Coaf aponta R$ 57 milhões em movimentações atípicas na Lagoinha ligada ao cunhado de Vorcaro

Relatório tornado público no caso Banco Master mostra que Fabiano Zettel transferiu R$ 19,2 milhões para a igreja; documentos também apontam movimentações envolvendo familiares de Daniel Vorcaro

Por Giovanna Toledo

Novos documentos tornados públicos no âmbito das investigações sobre o Banco Master colocaram a Igreja Batista da Lagoinha Belvedere, em Belo Horizonte, novamente no centro do caso. Segundo relatório do Conselho de Controle de Atividades Financeiras (Coaf), a conta da igreja movimentou R$ 57,1 milhões em operações consideradas atípicas entre dezembro de 2024 e dezembro de 2025.

O relatório foi encaminhado à Polícia Federal em fevereiro de 2026 e passou a ser conhecido após a retirada do sigilo de documentos da investigação. O valor movimentado é muito superior ao faturamento anual presumido da instituição, estimado em R$ 950 mil.

Entre as operações identificadas pelo Coaf estão 26 transferências feitas por Fabiano Zettel, que somaram R$ 19,2 milhões. Zettel é cunhado de Daniel Vorcaro e, à época, administrava a unidade da Lagoinha no bairro Belvedere. Investigadores também apontam Zettel como um dos operadores financeiros ligados ao ex-banqueiro.

O documento aponta ainda que cerca de R$ 4,9 milhões saíram da conta da igreja para construtoras e incorporadoras. Também foram identificados quatro depósitos feitos por Henrique Vorcaro, pai de Daniel Vorcaro, que totalizaram R$ 120 mil. Outro nome citado é Luiz Phillipi Machado de Moraes Mourão, apontado nas investigações como integrante do grupo ligado ao ex-banqueiro, que teria realizado 11 depósitos, somando R$ 22 mil.

De acordo com o Coaf, as operações, pela frequência, pelos valores e pela forma como foram realizadas, poderiam representar uma tentativa de dificultar a identificação da origem, do destino ou dos responsáveis pelos recursos. O relatório, porém, aponta movimentações suspeitas e não representa, por si só, uma conclusão de que a igreja tenha cometido crime.

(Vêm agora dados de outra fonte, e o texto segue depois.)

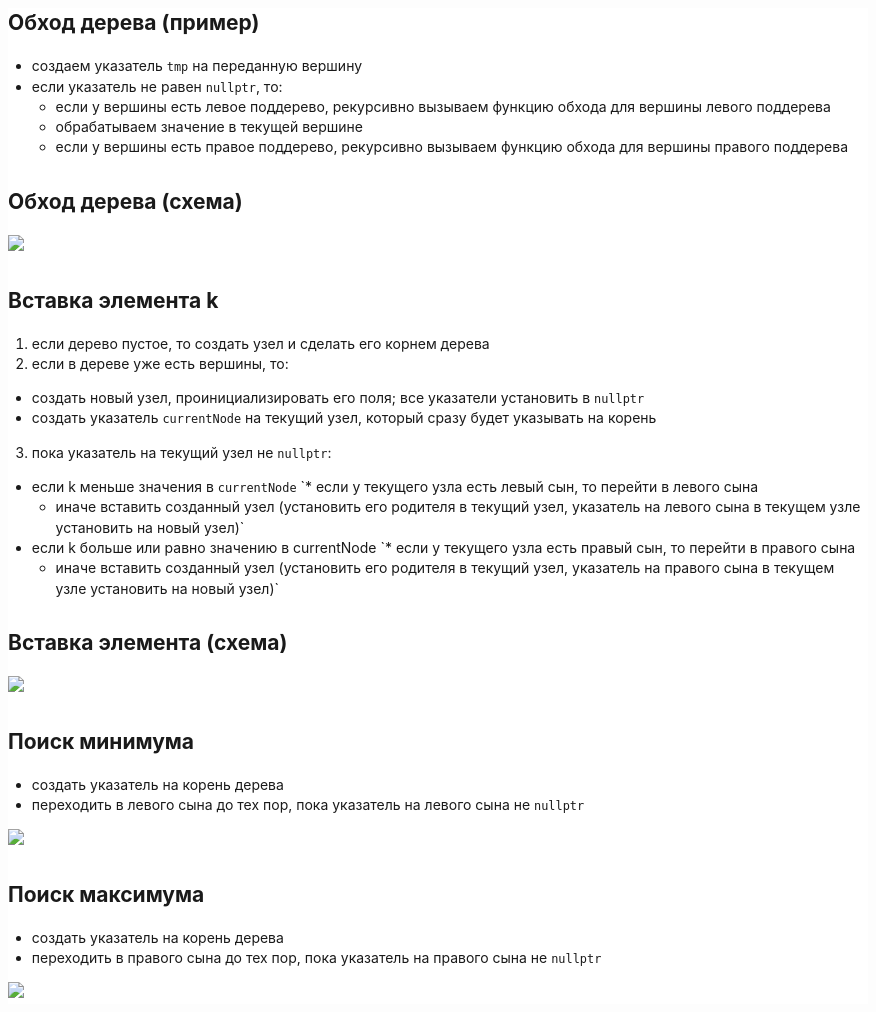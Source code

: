 Обход дерева (пример)
---

* создаем указатель `tmp` на переданную вершину
* если указатель не равен `nullptr`, то:
  * если у вершины есть левое поддерево, рекурсивно вызываем функцию обхода для вершины левого поддерева
  * обрабатываем значение в текущей вершине
  * если у вершины есть правое поддерево, рекурсивно вызываем функцию обхода для вершины правого поддерева

Обход дерева (схема)
---

![](https://pp.userapi.com/c637816/v637816820/58192/gTwTV7rUyvU.jpg)

Вставка элемента k
---

1. если дерево пустое, то создать узел и сделать его корнем дерева
2. если в дереве уже есть вершины, то:
  * создать новый узел, проинициализировать его поля; все указатели установить в `nullptr`
  * создать указатель `currentNode` на текущий узел, который сразу будет указывать на корень
3. пока указатель на текущий узел не `nullptr`:
  * если k меньше значения в `currentNode`
    `* если у текущего узла есть левый сын, то перейти в левого сына
    * иначе вставить созданный узел (установить его родителя в текущий узел, указатель на левого сына в текущем узле установить на новый узел)`
  * если k больше или равно значению в currentNode
    `* если у текущего узла есть правый сын, то перейти в правого сына
    * иначе вставить созданный узел (установить его родителя в текущий узел, указатель на правого сына в текущем узле установить на новый узел)`

Вставка элемента (схема)
---

![](https://pp.userapi.com/c637816/v637816820/5819b/7_hGRd1zeSg.jpg)

Поиск минимума
---

* создать указатель на корень дерева
* переходить в левого сына до тех пор, пока указатель на левого сына не `nullptr`

![](https://pp.userapi.com/c637816/v637816820/581a4/T01naBGrIh0.jpg)

Поиск максимума
---

* создать указатель на корень дерева
* переходить в правого сына до тех пор, пока указатель на правого сына не `nullptr`

![](https://pp.userapi.com/c637816/v637816820/581ac/IuT3sYABWWE.jpg)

A Lagoinha Global, presidida pelo pastor André Valadão, afirmou que as igrejas locais possuem administração própria, com contas, receitas, despesas e responsabilidades administrativas independentes. Segundo Valadão, os recursos captados por Zettel teriam sido destinados a reformas e melhorias na unidade do Belvedere. A instituição declarou que não tinha conhecimento da dimensão das movimentações reveladas pelo Coaf.

Zettel foi afastado das atividades pastorais depois que seu nome apareceu nas investigações do caso Master. A unidade da Lagoinha no Belvedere foi fechada em março deste ano.

A divulgação dos dados ocorre em meio à retirada do sigilo de parte dos autos do caso Banco Master pelo Supremo Tribunal Federal. Além das movimentações relacionadas à Lagoinha, os documentos passaram a expor informações sobre relações financeiras de Vorcaro, o Banco de Brasília (BRB), servidores do Banco Central e contatos do ex-banqueiro com autoridades.

A Procuradoria-Geral da República também pediu esclarecimentos sobre o acesso da Polícia Federal a um relatório completo do Coaf que reúne informações sobre pagamentos feitos por empresas ligadas a Vorcaro e Zettel. A PF considera os dados relevantes para rastrear a origem e o destino dos recursos e identificar possíveis beneficiários.

As novas informações fazem parte de uma investigação ainda em andamento. Até o momento, os documentos divulgados apontam movimentações financeiras consideradas atípicas e relações entre pessoas investigadas, mas eventuais responsabilidades criminais ainda dependem da conclusão das apurações.